● **Assigned task**
Find and copy every line in the records that includes the string "with".

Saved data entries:
_ _ _ _ _

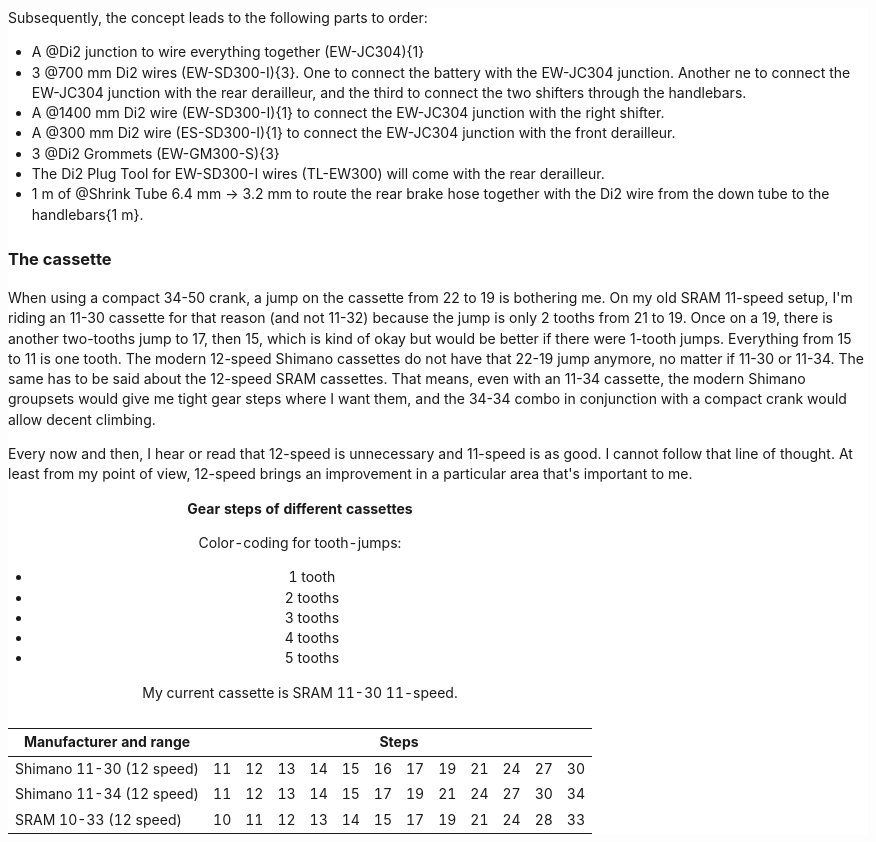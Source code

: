 Subsequently, the concept leads to the following parts to order:

- A @Di2 junction to wire everything together (EW-JC304){1}
- 3 @700 mm Di2 wires (EW-SD300-I){3}. One to connect the battery with the EW-JC304 junction. Another ne to connect the EW-JC304 junction with the rear derailleur, and the third to connect the two shifters through the handlebars.
- A @1400 mm Di2 wire (EW-SD300-I){1} to connect the EW-JC304 junction with the right shifter.
- A @300 mm Di2 wire (ES-SD300-I){1} to connect the EW-JC304 junction with the front derailleur.
- 3 @Di2 Grommets (EW-GM300-S){3}
- The Di2 Plug Tool for EW-SD300-I wires (TL-EW300) will come with the rear derailleur.
- 1 m of @Shrink Tube 6.4 mm → 3.2 mm to route the rear brake hose together with the Di2 wire from the down tube to the handlebars{1 m}.

### The cassette

When using a compact 34-50 crank, a jump on the cassette from 22 to 19 is bothering me. On my old SRAM 11-speed setup, I'm riding an 11-30 cassette for that reason (and not 11-32) because the jump is only 2 tooths from 21 to 19. Once on a 19, there is another two-tooths jump to 17, then 15, which is kind of okay but would be better if there were 1-tooth jumps. Everything from 15 to 11 is one tooth. The modern 12-speed Shimano cassettes do not have that 22-19 jump anymore, no matter if 11-30 or 11-34. The same has to be said about the 12-speed SRAM cassettes. That means, even with an 11-34 cassette, the modern Shimano groupsets would give me tight gear steps where I want them, and the 34-34 combo in conjunction with a compact crank would allow decent climbing.

Every now and then, I hear or read that 12-speed is unnecessary and 11-speed is as good. I cannot follow that line of thought. At least from my point of view, 12-speed brings an improvement in a particular area that's important to me.

<table class="noso">
  <caption>
    <strong>Gear steps of different cassettes</strong>    
      <p>Color-coding for tooth-jumps:</p>
      <ul class="reset"><li class="bg-green text-white inline-block mr-ryt-sm">1 tooth</li><li class="bg-blue text-white inline-block mr-ryt-sm">2 tooths</li><li class="bg-orange text-white inline-block mr-ryt-sm">3 tooths</li><li class="bg-purple text-white inline-block mr-ryt-sm">4 tooths</li><li class="bg-red text-white inline-block mr-ryt-sm">5 tooths</li>
    </ul>
    <p>My current cassette is <span class="underline">SRAM 11-30 11-speed</span>.</p>
  </caption>
  <thead>
    <tr><th>Manufacturer and range</th><th colspan="12">Steps</th></tr>
  </thead>
  <tbody class="whitespace-nowrap">
    <tr><td>Shimano 11-30 (12 speed)</td><td class="bg-green text-white">11</td><td class="bg-green text-white">12</td><td class="bg-green text-white">13</td><td class="bg-green text-white">14</td><td class="bg-green text-white">15</td><td class="bg-green text-white">16</td><td class="bg-green text-white">17</td><td class="bg-blue text-white">19</td><td class="bg-blue text-white">21</td><td class="bg-orange text-white">24</td><td class="bg-orange text-white">27</td><td  class="bg-orange text-white">30</td></tr>
    <tr><td>Shimano 11-34 (12 speed)</td><td class="bg-green text-white">11</td><td class="bg-green text-white">12</td><td class="bg-green text-white">13</td><td class="bg-green text-white">14</td><td class="bg-green text-white">15</td><td class="bg-blue text-white">17</td><td class="bg-blue text-white">19</td><td class="bg-blue text-white">21</td><td class="bg-orange text-white">24</td><td class="bg-orange text-white">27</td><td class="bg-orange text-white">30</td><td class="bg-purple text-white">34</td></tr>
    <tr><td>SRAM 10-33 (12 speed)</td><td class="bg-green text-white">10</td><td class="bg-green text-white">11</td><td class="bg-green text-white">12</td><td class="bg-green text-white">13</td><td class="bg-green text-white">14</td><td class="bg-green text-white">15</td><td class="bg-blue text-white">17</td><td class="bg-blue text-white">19</td><td class="bg-blue text-white">21</td><td  class="bg-orange text-white">24</td><td  class="bg-purple text-white">28</td><td class="bg-red text-white">33</td></tr>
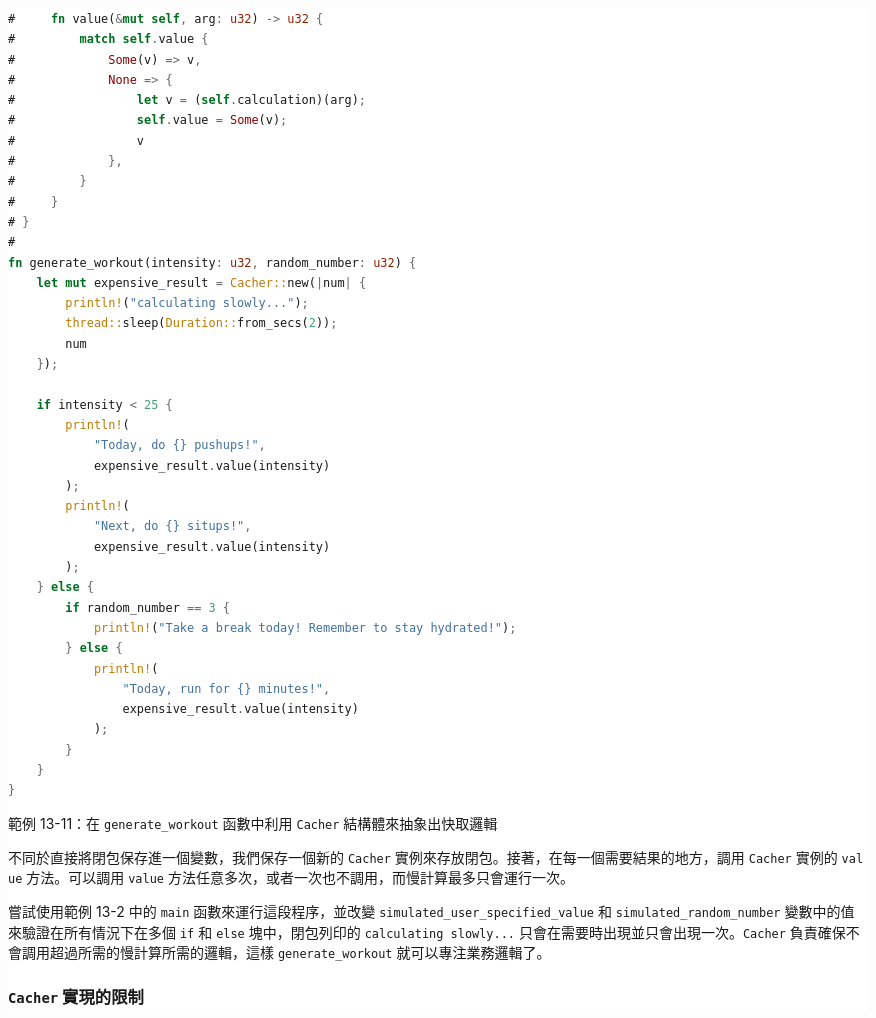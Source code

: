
 ```rust
#     fn value(&mut self, arg: u32) -> u32 {
#         match self.value {
#             Some(v) => v,
#             None => {
#                 let v = (self.calculation)(arg);
#                 self.value = Some(v);
#                 v
#             },
#         }
#     }
# }
#
fn generate_workout(intensity: u32, random_number: u32) {
    let mut expensive_result = Cacher::new(|num| {
        println!("calculating slowly...");
        thread::sleep(Duration::from_secs(2));
        num
    });

    if intensity < 25 {
        println!(
            "Today, do {} pushups!",
            expensive_result.value(intensity)
        );
        println!(
            "Next, do {} situps!",
            expensive_result.value(intensity)
        );
    } else {
        if random_number == 3 {
            println!("Take a break today! Remember to stay hydrated!");
        } else {
            println!(
                "Today, run for {} minutes!",
                expensive_result.value(intensity)
            );
        }
    }
}
```

<span class="caption">範例 13-11：在 `generate_workout` 函數中利用 `Cacher` 結構體來抽象出快取邏輯</span>

不同於直接將閉包保存進一個變數，我們保存一個新的 `Cacher` 實例來存放閉包。接著，在每一個需要結果的地方，調用 `Cacher` 實例的 `value` 方法。可以調用 `value` 方法任意多次，或者一次也不調用，而慢計算最多只會運行一次。

嘗試使用範例 13-2 中的 `main` 函數來運行這段程序，並改變 `simulated_user_specified_value` 和 `simulated_random_number` 變數中的值來驗證在所有情況下在多個 `if` 和 `else` 塊中，閉包列印的 `calculating slowly...` 只會在需要時出現並只會出現一次。`Cacher` 負責確保不會調用超過所需的慢計算所需的邏輯，這樣 `generate_workout` 就可以專注業務邏輯了。

### `Cacher` 實現的限制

_ _ _ _ _

● **Reply**
- 3 @700 mm Di2 wires (EW-SD300-I){3}. One to connect the battery with the EW-JC304 junction. Another ne to connect the EW-JC304 junction with the rear derailleur, and the third to connect the two shifters through the handlebars.
- A @1400 mm Di2 wire (EW-SD300-I){1} to connect the EW-JC304 junction with the right shifter.
- A @300 mm Di2 wire (ES-SD300-I){1} to connect the EW-JC304 junction with the front derailleur.
- The Di2 Plug Tool for EW-SD300-I wires (TL-EW300) will come with the rear derailleur.
- 1 m of @Shrink Tube 6.4 mm → 3.2 mm to route the rear brake hose together with the Di2 wire from the down tube to the handlebars{1 m}.
When using a compact 34-50 crank, a jump on the cassette from 22 to 19 is bothering me. On my old SRAM 11-speed setup, I'm riding an 11-30 cassette for that reason (and not 11-32) because the jump is only 2 tooths from 21 to 19. Once on a 19, there is another two-tooths jump to 17, then 15, which is kind of okay but would be better if there were 1-tooth jumps. Everything from 15 to 11 is one tooth. The modern 12-speed Shimano cassettes do not have that 22-19 jump anymore, no matter if 11-30 or 11-34. The same has to be said about the 12-speed SRAM cassettes. That means, even with an 11-34 cassette, the modern Shimano groupsets would give me tight gear steps where I want them, and the 34-34 combo in conjunction with a compact crank would allow decent climbing.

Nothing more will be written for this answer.